Una brisa de aire
levanto el polvo y las porquerías de la calle, estas danzaron por encima de el
extraño un improvisado vals. Pero él, no estaba invitado.
Los pocos viandantes
que transitaban la calle, corrían con sus prisas pisándole los talones, pero
él, no estaba invitado a tenerlas.
Las luces de los bares iluminaban la acera, dentro hombres
reían y jugaban, gastándose la paga de un mes en escasos minutos, pero él, no
tenía el que perder.
Un tranvía pasó cerca del extraño, en su interior hombres y
mujeres de toda condición, se apretaban como sardinas en lata, para hacer hueco
a los atunes que entraban y las caballas que salían, en la cabina, un besugo
discutía con el conductor acerca de que se mezclaran tantas clases de peces en
una misma lata con puertas y ventanas. Pero él, no podía subirse, no tenía a
donde ir.
La calle desembocaba en un amplio jardín, metropolitano bosquecito,
sosa selva y nostálgica declaración de naturaleza. Sendas se perdían en los
espesos arbustos, sendas a ninguna parte, sendas hacia la desesperación de unos
decepcionantes columpios, decepcionantes estructuras, oxidadas reliquias de una
infancia desaparecida.
Una juguetería franqueada por una tienda de sombreros
obsoleta, cuyo dueño, se había ahorcado por desesperación y una ferretería cuyo
dueño, acababa de fallecer, en medio de esas dos desgracias, los pin y pon
sonreían sádicos al lado de las cínicas y plásticas bocas de los Monopolis,
pero él no podía aliviar la ironía. Caminó hasta una oficina, donde un becario
ojeroso trabajaba. Dormía el insomne con las dulces palabras de un ascenso
irreal, inexistente y esperado.
Pero él, no podía ayudarle.
En una esquina torcida bebía un borracho retorcido, mojaba
sus penas en coñac, para mejor poderlas tragar. En su casa la parienta
planchaba ropa de otras personas, empapelaba las paredes con los avisos de
embargo y en un rincón, olvidado, languidecía el antiguo padre, vendiendo sus
arrugas en un bingo con pocos adeptos. Pero él, no podía ayudarles.

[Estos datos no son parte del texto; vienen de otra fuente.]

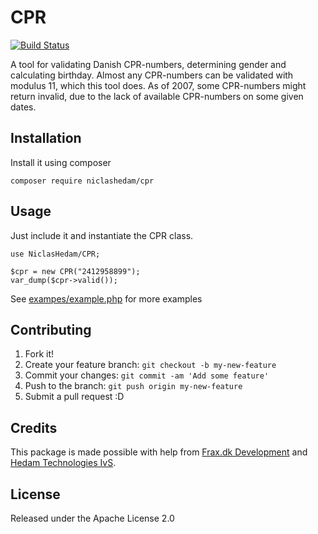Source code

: # CPR
[![Build Status](https://travis-ci.org/NiclasHedam/CPR.svg?branch=master)](https://travis-ci.org/NiclasHedam/CPR)

A tool for validating Danish CPR-numbers, determining gender and calculating birthday.
Almost any CPR-numbers can be validated with modulus 11, which this tool does.
As of 2007, some CPR-numbers might return invalid, due to the lack of available CPR-numbers on some given dates.

## Installation

Install it using composer

`composer require niclashedam/cpr`

## Usage

Just include it and instantiate the CPR class.


```
use NiclasHedam/CPR;

$cpr = new CPR("2412958899");
var_dump($cpr->valid());
```

See [exampes/example.php](examples/example.php) for more examples

## Contributing

1. Fork it!
2. Create your feature branch: `git checkout -b my-new-feature`
3. Commit your changes: `git commit -am 'Add some feature'`
4. Push to the branch: `git push origin my-new-feature`
5. Submit a pull request :D

## Credits

This package is made possible with help from [Frax.dk Development](http://frax.dk) and [Hedam Technologies IvS](http://hedam.org).

## License

Released under the Apache License 2.0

Un largo pasillo de hormigón gris a juego con la acera,
recorría el descolorido barrio, las farolas se alzaban altivas, curvadas por el
peso de los borrachos habidos y por haber, quienes ávidos vaciaban la razón a
la par de la botella.
Morianse estos como Max Estrella iluminados, por las luces
de una bohemia desafortunada y sangrienta. Pero él, no pudo socorrerlos.
La noche cayó, atrayendo a la luna con su jauría de
estrellas, a la caza del esquivo sol. Los niños dormían, pero no soñaban, la
realidad les había robado su inocencia, sus sueños, la ilusión, las
expectativas parecían grandes, eran polvo, polvo del camino, camino que siguió
el extraño resignado. Pero no podía hacer nada por ellos. Los niños fueron
besados, sus ilusiones se alzaron como gigantes, los diamantes de sus
expectativas se tornaron eternos, su futuro inmenso, sus sonrisas seguras, su
ilusión realidad y pudieron soñar, soñar sueños, sueños que nadie jamás ha de
volver a soñar. Pero él, no podía participar, al fin y al cabo, solo era un
extraño.
Se dejo caer en un banco y lloró, lloró por los oprimidos y
los opresores, por los empobrecidos y
empobrecedores, lloró por eso y por mucho más. Lloró de impotencia,
hasta que el sol resurgió con su amante la aurora después de haber esquivado a
su esposa la luna, una vez más, entonces el extraño murió.
Nadie supo quién
era, de donde venia, ni tan siquiera que quería, pero hoy les rindo homenaje a
esos seres, que aún viéndolos todos los días no sepamos quiénes son, ni a donde
van, ni que desean y cuyas tumbas invaden los camposantos, como las setas los
bosques húmedos.
Tantas historias que se han y habrán de contar. Tantos
nombres, escritos todos, escritos. para
no ser nunca vistos, leídos o sentidos. Ni tan siquiera los recuerda el olvido,
en la nada se pierden, pues nada son, nada serán y a la nada con el tiempo han
de volver, morir en el olvido, vivir en los sueños, pesaroso pesar y pesados
pésames, a esos grandes hombres que nos han dejado, que no han de volver.